One mark of a creative lawyer is the ability to marshal as many policy arguments on the side of the client as possible. A particularly strong argument is one that demonstrates that two policies that often are opposed in theory or in their consequences — such as efficiency and justice — both lead to the same result.11 This argument is especially strong because the lawyer, by finding support in both policies, in effect has neutralized one of the potential arguments against the client’s position.

Two policies may operate independently of each other in consequence in a particular situation. That is, the result that furthers one policy would not necessarily further or impede the other policy.

Sensitivity to independently operating policies can strengthen or add to the sophistication of the lawyer’s argument. First, an awareness that there are sets of competing policies that in their consequences operate independently of the issue to be resolved allows the lawyer to generate a variety of ways in which to fashion a result favorable to the client. The lawyer does this by considering the various permutations that are produced by different combinations of independently operating policies. The lawyer can thus present the court with several different ways in which it can rule in favor of the client.

Second, once the lawyer is aware that there is more than one way to prevail, then discussion can begin with the client on whether one form of victory would be preferable to another. Perhaps the client would prefer a rigid rule over a flexible standard. Each time an alternative presents itself, there is a potential question concerning whether the alternative is preferable. Knowledge of the alternatives allows the lawyer to identify issues that might otherwise be overlooked and to determine whether the resolution of the issue matters to the client.

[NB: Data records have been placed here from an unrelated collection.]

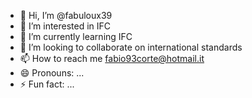 - 👋 Hi, I’m @fabuloux39
- 👀 I’m interested in IFC
- 🌱 I’m currently learning IFC
- 💞️ I’m looking to collaborate on international standards
- 📫 How to reach me fabio93corte@hotmail.it
- 😄 Pronouns: ...
- ⚡ Fun fact: ...

<!---
fabuloux39/fabuloux39 is a ✨ special ✨ repository because its `README.md` (this file) appears on your GitHub profile.
You can click the Preview link to take a look at your changes.
--->
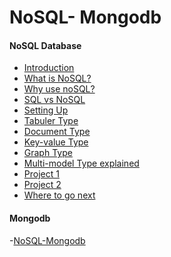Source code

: # NoSQL- Mongodb

#### NoSQL Database ####

- [Introduction](introduction/)
- [What is NoSQL?](what-is-noSQL/)
- [Why use noSQL?](why-use-nosql/)
- [SQL vs NoSQL](sql-and-nosql/)
- [Setting Up](setting-up/)
- [Tabuler Type](tabular-type/)
- [Document Type](document-type/)
- [Key-value Type](key-value-type/)
- [Graph Type](graph-type/)
- [Multi-model Type explained]()
- [Project 1]()
- [Project 2]()
- [Where to go next]()








#### Mongodb ####
-[NoSQL-Mongodb](nosql-mongodb)
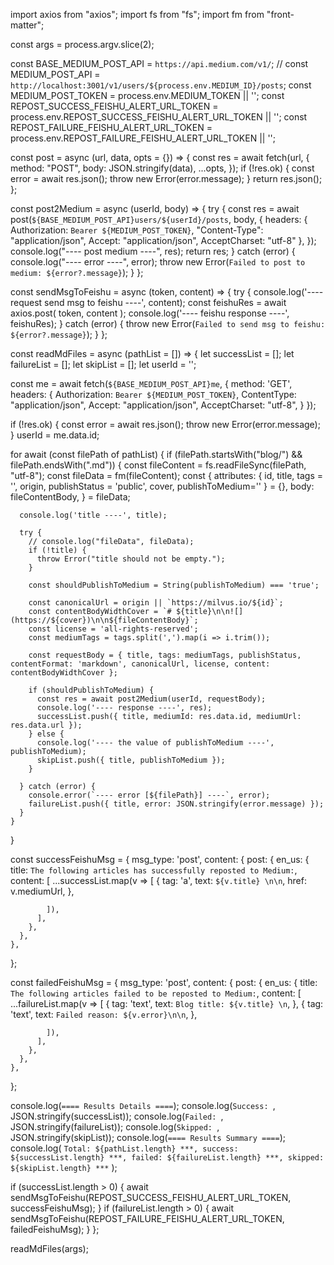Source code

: import axios from "axios";
import fs from "fs";
import fm from "front-matter";

const args = process.argv.slice(2);

const BASE_MEDIUM_POST_API = `https://api.medium.com/v1/`;
// const MEDIUM_POST_API = `http://localhost:3001/v1/users/${process.env.MEDIUM_ID}/posts`;
const MEDIUM_POST_TOKEN = process.env.MEDIUM_TOKEN || '';
const REPOST_SUCCESS_FEISHU_ALERT_URL_TOKEN = process.env.REPOST_SUCCESS_FEISHU_ALERT_URL_TOKEN || '';
const REPOST_FAILURE_FEISHU_ALERT_URL_TOKEN = process.env.REPOST_FAILURE_FEISHU_ALERT_URL_TOKEN || '';

const post = async (url, data, opts = {}) => {
  const res = await fetch(url, {
    method: "POST",
    body: JSON.stringify(data),
    ...opts,
  });
  if (!res.ok) {
    const error = await res.json();
    throw new Error(error.message);
  }
  return res.json();
};

const post2Medium = async (userId, body) => {
  try {
    const res = await post(`${BASE_MEDIUM_POST_API}users/${userId}/posts`, body, {
      headers: {
        Authorization: `Bearer ${MEDIUM_POST_TOKEN}`,
        "Content-Type": "application/json",
        Accept: "application/json",
        AcceptCharset: "utf-8"
      },
    });
    console.log("---- post medium ----", res);
    return res;
  } catch (error) {
    console.log("---- error ----", error);
    throw new Error(`Failed to post to medium: ${error?.message}`);
  }
};

const sendMsgToFeishu = async (token, content) => {
  try {
    console.log('---- request send msg to feishu ----', content);
    const feishuRes = await axios.post(
      token,
      content
    );
    console.log('---- feishu response ----', feishuRes);
  } catch (error) {
    throw new Error(`Failed to send msg to feishu: ${error?.message}`);
  }
};

const readMdFiles = async (pathList = []) => {
  let successList = [];
  let failureList = [];
  let skipList = [];
  let userId = '';

  const me = await fetch(`${BASE_MEDIUM_POST_API}me`, {
    method: 'GET',
    headers: {
      Authorization: `Bearer ${MEDIUM_POST_TOKEN}`,
      ContentType: "application/json",
      Accept: "application/json",
      AcceptCharset: "utf-8",
    }
  });

  if (!res.ok) {
    const error = await res.json();
    throw new Error(error.message);
  }
  userId = me.data.id;

  for await (const filePath of pathList) {
    if (filePath.startsWith("blog/") && filePath.endsWith(".md")) {
      const fileContent = fs.readFileSync(filePath, "utf-8");
      const fileData = fm(fileContent);
      const {
        attributes: {
          id,
          title,
          tags = '',
          origin,
          publishStatus = 'public',
          cover,
          publishToMedium=''
        } = {},
        body: fileContentBody,
      } = fileData;

      console.log('title ----', title);

      try {
        // console.log("fileData", fileData);
        if (!title) {
          throw Error("title should not be empty.");
        }

        const shouldPublishToMedium = String(publishToMedium) === 'true';

        const canonicalUrl = origin || `https://milvus.io/${id}`;
        const contentBodyWidthCover = `# ${title}\n\n![](https://${cover})\n\n${fileContentBody}`;
        const license = 'all-rights-reserved';
        const mediumTags = tags.split(',').map(i => i.trim());

        const requestBody = { title, tags: mediumTags, publishStatus, contentFormat: 'markdown', canonicalUrl, license, content: contentBodyWidthCover };

        if (shouldPublishToMedium) {
          const res = await post2Medium(userId, requestBody);
          console.log('---- response ----', res);
          successList.push({ title, mediumId: res.data.id, mediumUrl: res.data.url });
        } else {
          console.log('---- the value of publishToMedium ----', publishToMedium);
          skipList.push({ title, publishToMedium });
        }

      } catch (error) {
        console.error(`---- error [${filePath}] ----`, error);
        failureList.push({ title, error: JSON.stringify(error.message) });
      }
    }
  }

  const successFeishuMsg = {
    msg_type: 'post',
    content: {
      post: {
        en_us: {
          title: `The following articles has successfully reposted to Medium:`,
          content: [
            ...successList.map(v => [
              {
                tag: 'a',
                text: `${v.title} \n\n`,
                href: v.mediumUrl,
              },

            ]),
          ],
        },
      },
    },
  };

  const failedFeishuMsg = {
    msg_type: 'post',
    content: {
      post: {
        en_us: {
          title: `The following articles failed to be reposted to Medium:`,
          content: [
            ...failureList.map(v => [
              {
                tag: 'text',
                text: `Blog title: ${v.title} \n`,
              },
              {
                tag: 'text',
                text: `Failed reason: ${v.error}\n\n`,
              },

            ]),
          ],
        },
      },
    },

  };

  console.log(`==== Results Details ====`);
  console.log(`Success: `, JSON.stringify(successList));
  console.log(`Failed: `, JSON.stringify(failureList));
  console.log(`Skipped: `, JSON.stringify(skipList));
  console.log(`==== Results Summary ====`);
  console.log(
    `Total: ${pathList.length} ***, success: ${successList.length} ***, failed: ${failureList.length} ***, skipped: ${skipList.length} ***`
  );

  if (successList.length > 0) {
    await sendMsgToFeishu(REPOST_SUCCESS_FEISHU_ALERT_URL_TOKEN, successFeishuMsg);
  }
  if (failureList.length > 0) {
    await sendMsgToFeishu(REPOST_FAILURE_FEISHU_ALERT_URL_TOKEN, failedFeishuMsg);
  }
};

readMdFiles(args);
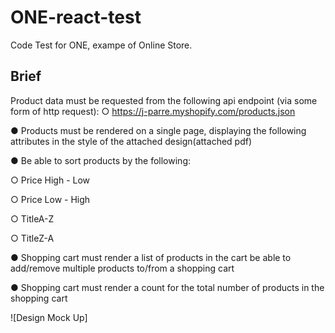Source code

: # ONE-react-test

Code Test for ONE, exampe of Online Store.

## Brief

Product data must be requested from the following api endpoint (via some form of http request):
○ https://j-parre.myshopify.com/products.json

● Products must be rendered on a single page, displaying the following attributes in the
style of the attached design(attached pdf)

● Be able to sort products by the following:

○ Price High - Low

○ Price Low - High

○ TitleA-Z

○ TitleZ-A

● Shopping cart must render a list of products in the cart
be able to add/remove multiple products to/from a shopping cart

● Shopping cart must render a count for the total number of products in the
shopping cart

![Design Mock Up]
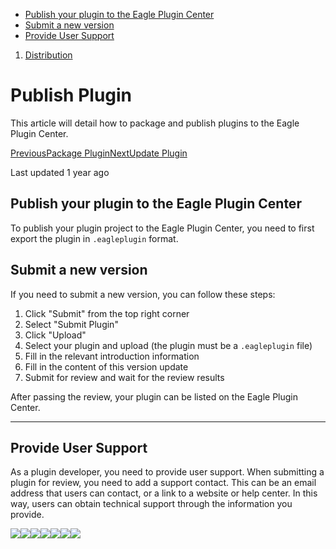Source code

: * [Publish your plugin to the Eagle Plugin Center](#fqk6i)
* [Submit a new version](#x0bye)
* [Provide User Support](#qwdab)

1. [Distribution](/plugin-api/distribution)
# Publish Plugin

This article will detail how to package and publish plugins to the Eagle Plugin Center.

[PreviousPackage Plugin](/plugin-api/distribution/package)[NextUpdate Plugin](/plugin-api/distribution/update)

Last updated 1 year ago

## Publish your plugin to the Eagle Plugin Center

To publish your plugin project to the Eagle Plugin Center, you need to first export the plugin in `.eagleplugin` format.

## Submit a new version

If you need to submit a new version, you can follow these steps:

1. Click "Submit" from the top right corner
2. Select "Submit Plugin"
3. Click "Upload"
4. Select your plugin and upload (the plugin must be a `.eagleplugin` file)
5. Fill in the relevant introduction information
6. Fill in the content of this version update
7. Submit for review and wait for the review results

After passing the review, your plugin can be listed on the Eagle Plugin Center.

---

## Provide User Support

As a plugin developer, you need to provide user support. When submitting a plugin for review, you need to add a support contact. This can be an email address that users can contact, or a link to a website or help center. In this way, users can obtain technical support through the information you provide.

![](https://developer.eagle.cool/~gitbook/image?url=https%3A%2F%2F1590693372-files.gitbook.io%2F%7E%2Ffiles%2Fv0%2Fb%2Fgitbook-x-prod.appspot.com%2Fo%2Fspaces%252F8ag8XBIM3olHOU7WmBBx%252Fuploads%252FBPWbzNKRqsHTntl4ZfRO%252Fimage.png%3Falt%3Dmedia%26token%3Daee7026f-31b5-489e-a0b1-172e323eabcb&width=768&dpr=4&quality=100&sign=75ab041b&sv=2)![](https://developer.eagle.cool/~gitbook/image?url=https%3A%2F%2F1590693372-files.gitbook.io%2F%7E%2Ffiles%2Fv0%2Fb%2Fgitbook-x-prod.appspot.com%2Fo%2Fspaces%252F8ag8XBIM3olHOU7WmBBx%252Fuploads%252F4vMDXgsn4GE0yxJOkChq%252Fimage.png%3Falt%3Dmedia%26token%3De27451fe-3bd3-417e-b4b5-d764e93220e0&width=768&dpr=4&quality=100&sign=58840c3&sv=2)![](https://developer.eagle.cool/~gitbook/image?url=https%3A%2F%2F1590693372-files.gitbook.io%2F%7E%2Ffiles%2Fv0%2Fb%2Fgitbook-x-prod.appspot.com%2Fo%2Fspaces%252F8ag8XBIM3olHOU7WmBBx%252Fuploads%252F2bOZRFvBNkIkgfnn1eAj%252Fimage.png%3Falt%3Dmedia%26token%3D1189ca9d-e352-4d0a-bbed-2a6b33867420&width=768&dpr=4&quality=100&sign=22516f66&sv=2)![](https://developer.eagle.cool/~gitbook/image?url=https%3A%2F%2F1590693372-files.gitbook.io%2F%7E%2Ffiles%2Fv0%2Fb%2Fgitbook-x-prod.appspot.com%2Fo%2Fspaces%252F8ag8XBIM3olHOU7WmBBx%252Fuploads%252Fi9GA5hfcwTb6LisPChcr%252Fimage.png%3Falt%3Dmedia%26token%3D3516eb88-9099-4bcf-99f1-de1fcaa2c3ee&width=768&dpr=4&quality=100&sign=14c2ae92&sv=2)![](https://developer.eagle.cool/~gitbook/image?url=https%3A%2F%2F1590693372-files.gitbook.io%2F%7E%2Ffiles%2Fv0%2Fb%2Fgitbook-x-prod.appspot.com%2Fo%2Fspaces%252F8ag8XBIM3olHOU7WmBBx%252Fuploads%252FP1AePe2QfduExq99cabJ%252Fimage.png%3Falt%3Dmedia%26token%3D15a9f862-5ff1-4a17-9a8e-6e87a26aa876&width=768&dpr=4&quality=100&sign=86ff8685&sv=2)![](https://developer.eagle.cool/~gitbook/image?url=https%3A%2F%2F1590693372-files.gitbook.io%2F%7E%2Ffiles%2Fv0%2Fb%2Fgitbook-x-prod.appspot.com%2Fo%2Fspaces%252F8ag8XBIM3olHOU7WmBBx%252Fuploads%252F2onTG36O3eYLvAojynYB%252Fimage.png%3Falt%3Dmedia%26token%3D19c7c321-3829-47b7-9a88-efa2683df52b&width=768&dpr=4&quality=100&sign=397f1ce3&sv=2)![](https://developer.eagle.cool/~gitbook/image?url=https%3A%2F%2F1590693372-files.gitbook.io%2F%7E%2Ffiles%2Fv0%2Fb%2Fgitbook-x-prod.appspot.com%2Fo%2Fspaces%252F8ag8XBIM3olHOU7WmBBx%252Fuploads%252FQM1N1uefxdIoZ8yWlWmF%252Fimage.png%3Falt%3Dmedia%26token%3D236b0887-7603-4fe9-81e7-eeffb21ab9fd&width=768&dpr=4&quality=100&sign=de67cee1&sv=2)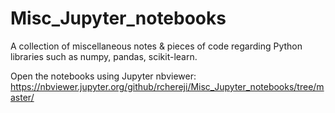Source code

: # Misc_Jupyter_notebooks
A collection of miscellaneous notes &amp; pieces of code regarding Python libraries such as numpy, pandas, scikit-learn.

Open the notebooks using Jupyter nbviewer:  
https://nbviewer.jupyter.org/github/rchereji/Misc_Jupyter_notebooks/tree/master/
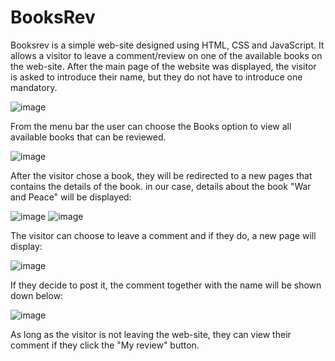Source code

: # BooksRev

  Booksrev is a simple web-site designed using HTML, CSS and JavaScript. It allows a visitor to leave a comment/review on one of the available books on the web-site.
  After the main page of the website was displayed, the visitor is asked to introduce their name, but they do not have to introduce one mandatory.
  
  ![image](https://github.com/cristinazaharia/booksrev/assets/78911746/1279dccf-d7f6-42bf-a81b-51a4825ddc69)
  
  From the menu bar the user can choose the Books option to view all available books that can be reviewed.
  
  ![image](https://github.com/cristinazaharia/booksrev/assets/78911746/692acc44-4091-44f4-89f2-f018ba6b8949)

  After the visitor chose a book, they will be redirected to a new pages that contains the details of the book. in our case, details about the book "War and Peace" will be displayed:
  
  ![image](https://github.com/cristinazaharia/booksrev/assets/78911746/cb92511f-36d1-4bc7-8051-df4d986bb2df) 
  ![image](https://github.com/cristinazaharia/booksrev/assets/78911746/5f46e924-0ab7-4998-983a-ce48c21c668b)
  
  The visitor can choose to leave a comment and if they do, a new page will display:
  
  ![image](https://github.com/cristinazaharia/booksrev/assets/78911746/dec1f183-1371-4ac2-a2ee-c0f211c777e0)
  
  If they decide to post it, the comment together with the name will be shown down below:
  
  ![image](https://github.com/cristinazaharia/booksrev/assets/78911746/1df39155-d90f-4cc2-81d4-88bbf5ebc441)
  
  As long as the visitor is not leaving the web-site, they can view their comment if they click the "My review" button. 
  
  

  
 


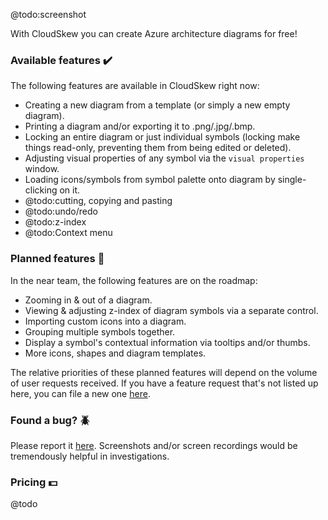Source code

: @todo:screenshot

With CloudSkew you can create Azure architecture diagrams for free!

### Available features :heavy_check_mark:

The following features are available in CloudSkew right now:

* Creating a new diagram from a template (or simply a new empty diagram).
* Printing a diagram and/or exporting it to .png/.jpg/.bmp.
* Locking an entire diagram or just individual symbols (locking make things read-only, preventing them from being edited or deleted).
* Adjusting visual properties of any symbol via the `visual properties` window.
* Loading icons/symbols from symbol palette onto diagram by single-clicking on it.
* @todo:cutting, copying and pasting
* @todo:undo/redo
* @todo:z-index
* @todo:Context menu

### Planned features :calendar:

In the near team, the following features are on the roadmap:

* Zooming in & out of a diagram.
* Viewing & adjusting z-index of diagram symbols via a separate control.
* Importing custom icons into a diagram.
* Grouping multiple symbols together.
* Display a symbol's contextual information via tooltips and/or thumbs.
* More icons, shapes and diagram templates.

The relative priorities of these planned features will depend on the volume of user requests received. If you have a feature request that's not listed up here, you can file a new one [here](https://github.com/cloudskew/cloudskew/issues/new/choose).

### Found a bug? :beetle:

Please report it [here](https://github.com/cloudskew/cloudskew/issues/new/choose). Screenshots and/or screen recordings would be tremendously helpful in investigations.

### Pricing :dollar:

@todo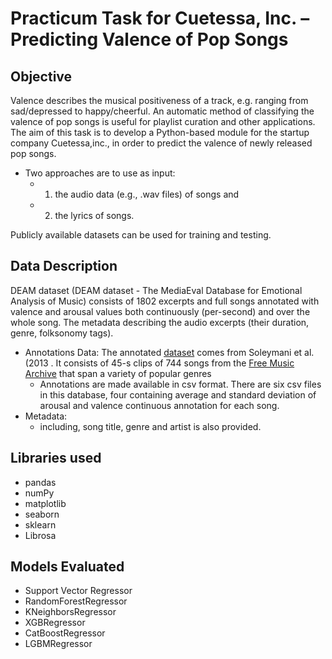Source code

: # Practicum Task for Cuetessa, Inc. – Predicting Valence of Pop Songs

## Objective

Valence describes the musical positiveness of a track, e.g. ranging from sad/depressed to happy/cheerful.  An automatic method of classifying the valence of pop songs is useful for playlist curation and other applications.  The aim of this task is to develop a Python-based module for the startup company Cuetessa,inc., in order to predict the valence of newly released pop songs.  

- Two approaches are to use as input: 
  - 1) the audio data (e.g., .wav files) of songs and 
  - 2) the lyrics of songs.  
 
Publicly available datasets can be used for training and testing. 

## Data Description

DEAM dataset (DEAM dataset - The MediaEval Database for Emotional Analysis of Music) consists of 1802 excerpts and full songs annotated with valence and arousal values both continuously (per-second) and over the whole song. The metadata describing the audio excerpts (their duration, genre, folksonomy tags).

- Annotations Data: The annotated [dataset](http://cvml.unige.ch/databases/emoMusic/) comes from Soleymani et al. (2013 . It consists of 45-s clips of 744 songs from the [Free Music Archive](https://freemusicarchive.org/) that span a variety of popular genres
    - Annotations are made available in csv format. There are six csv files in this database, four containing
average and standard deviation of arousal and valence continuous annotation for each song.
- Metadata: 
    - including, song title, genre and artist is also provided.


## Libraries used
- pandas
- numPy
- matplotlib
- seaborn
- sklearn
- Librosa

## Models Evaluated
- Support Vector Regressor
- RandomForestRegressor
- KNeighborsRegressor
- XGBRegressor
- CatBoostRegressor
- LGBMRegressor


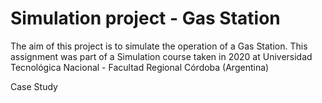 # Simulation project - Gas Station

The aim of this project is to simulate the operation of a Gas Station. This assignment was part of a Simulation course taken in 2020 at Universidad Tecnológica Nacional - Facultad Regional Córdoba (Argentina)

Case Study 


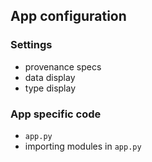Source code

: ## App configuration

### Settings

*   provenance specs
*   data display
*   type display

### App specific code

*   `app.py`
*   importing modules in `app.py`
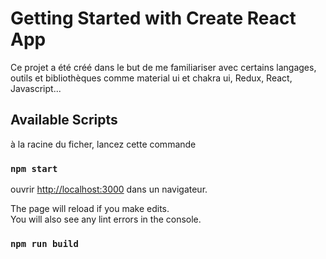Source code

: # Getting Started with Create React App
Ce projet a été créé dans le but de me familiariser avec certains langages, outils et bibliothèques comme material ui et chakra ui, Redux, React, Javascript...


## Available Scripts


à la racine du ficher, lancez cette commande
### `npm start`

ouvrir [http://localhost:3000](http://localhost:3000) dans un navigateur.

The page will reload if you make edits.\
You will also see any lint errors in the console.

### `npm run build`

Third, if the lawyer is aware that a particular judge is predisposed toward certain independently operating policies, the lawyer can appeal to that predisposition by adopting that policy. For example, if the lawyer is aware that a particular judge generally favors rigid rules, the lawyer may argue not only that the client should prevail, but that the relief should be cast in the form of a rigid rule, with the request for a standard as a fallback position. In that way, the lawyer identifies the client’s claim with policies that the court is known to favor, even though as a practical matter those policies are irrelevant to the merits of the claim.
In nearly every case in which the law is indeterminate, most lawyers nevertheless have an opinion about the most likely result. The opinions are based on informed speculation concerning the way in which courts will resolve the relevant policy judgments — both the judgments about the relative weight of policies and the judgments about the relationship between ends and means. The speculation is informed by the lawyer’s knowledge of the context in which these policy judgments will be made. The context includes a number of factors.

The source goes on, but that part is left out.